Step 5: Confirm active status in Agent Handler
- Return to the Slack connector settings page in Agent Handler.
- Refresh the page.
- Confirm that the inbound webhook status now shows as Active.
Testing inbound webhooks
To verify that inbound webhooks are correctly configured end-to-end:-
Trigger an event in the third-party service
- For Slack, you can:
- Create a new channel.
- Perform another action that emits one of the subscribed events.
- For Slack, you can:
-
Check your outbound webhook endpoint
- On your server (or webhook.site), look for a new webhook request from Agent Handler.
- Confirm that:
- The event type indicates an inbound webhook was received.
- The payload contains the data from the third-party event.
For example, when creating a Slack channel you may see:channel_createdchannel_joined
-
Validate payload structure
- Ensure your application can parse and handle the payload.

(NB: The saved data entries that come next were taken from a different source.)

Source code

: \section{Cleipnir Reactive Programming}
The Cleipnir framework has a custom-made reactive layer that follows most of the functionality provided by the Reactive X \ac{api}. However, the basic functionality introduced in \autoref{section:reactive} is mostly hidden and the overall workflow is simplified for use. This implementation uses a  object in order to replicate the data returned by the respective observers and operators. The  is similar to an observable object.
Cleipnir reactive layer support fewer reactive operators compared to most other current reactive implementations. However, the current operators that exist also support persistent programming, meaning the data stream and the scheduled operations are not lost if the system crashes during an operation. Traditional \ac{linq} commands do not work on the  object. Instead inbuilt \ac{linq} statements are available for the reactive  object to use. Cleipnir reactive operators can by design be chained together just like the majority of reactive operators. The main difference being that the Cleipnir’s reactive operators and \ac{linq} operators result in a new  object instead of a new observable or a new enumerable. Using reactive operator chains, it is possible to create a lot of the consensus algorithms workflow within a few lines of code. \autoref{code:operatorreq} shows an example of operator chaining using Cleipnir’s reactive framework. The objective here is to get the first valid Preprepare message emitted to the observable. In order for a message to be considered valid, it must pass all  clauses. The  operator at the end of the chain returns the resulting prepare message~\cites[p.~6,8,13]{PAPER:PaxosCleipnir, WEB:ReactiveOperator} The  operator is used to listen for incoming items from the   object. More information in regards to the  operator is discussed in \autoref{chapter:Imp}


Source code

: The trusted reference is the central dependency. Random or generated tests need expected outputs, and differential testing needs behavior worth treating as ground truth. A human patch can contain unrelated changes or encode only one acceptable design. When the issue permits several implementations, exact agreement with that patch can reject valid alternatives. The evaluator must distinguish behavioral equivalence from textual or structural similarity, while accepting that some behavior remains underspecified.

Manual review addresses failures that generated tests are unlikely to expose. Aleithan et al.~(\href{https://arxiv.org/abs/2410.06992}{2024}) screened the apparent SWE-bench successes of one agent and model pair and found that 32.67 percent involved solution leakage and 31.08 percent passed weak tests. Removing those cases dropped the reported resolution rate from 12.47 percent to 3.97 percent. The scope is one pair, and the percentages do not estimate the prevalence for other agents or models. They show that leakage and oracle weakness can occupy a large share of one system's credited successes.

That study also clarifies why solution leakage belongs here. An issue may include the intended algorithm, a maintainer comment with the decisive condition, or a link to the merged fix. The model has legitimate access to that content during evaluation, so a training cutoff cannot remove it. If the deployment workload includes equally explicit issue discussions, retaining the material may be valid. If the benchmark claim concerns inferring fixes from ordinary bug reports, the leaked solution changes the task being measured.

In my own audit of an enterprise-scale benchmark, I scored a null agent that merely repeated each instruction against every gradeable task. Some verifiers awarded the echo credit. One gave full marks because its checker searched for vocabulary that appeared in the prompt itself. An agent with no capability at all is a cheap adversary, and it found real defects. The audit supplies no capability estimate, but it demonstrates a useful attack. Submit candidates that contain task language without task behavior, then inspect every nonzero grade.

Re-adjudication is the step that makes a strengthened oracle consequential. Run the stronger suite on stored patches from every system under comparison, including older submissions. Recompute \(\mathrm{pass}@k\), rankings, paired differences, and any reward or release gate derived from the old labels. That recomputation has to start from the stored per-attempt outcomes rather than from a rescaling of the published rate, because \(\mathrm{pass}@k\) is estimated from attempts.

- Optionally log samples in non-production environments to inform your event handling logic.
Next steps
Once you have webhooks configured:- Use outbound webhooks to keep your systems in sync with key Agent Handler events.
- Use inbound webhooks (via supported connectors like Slack) to react to external events with your agents.
- Combine webhooks with your Tool Packs and connectors to build rich, event-driven workflows for your agents.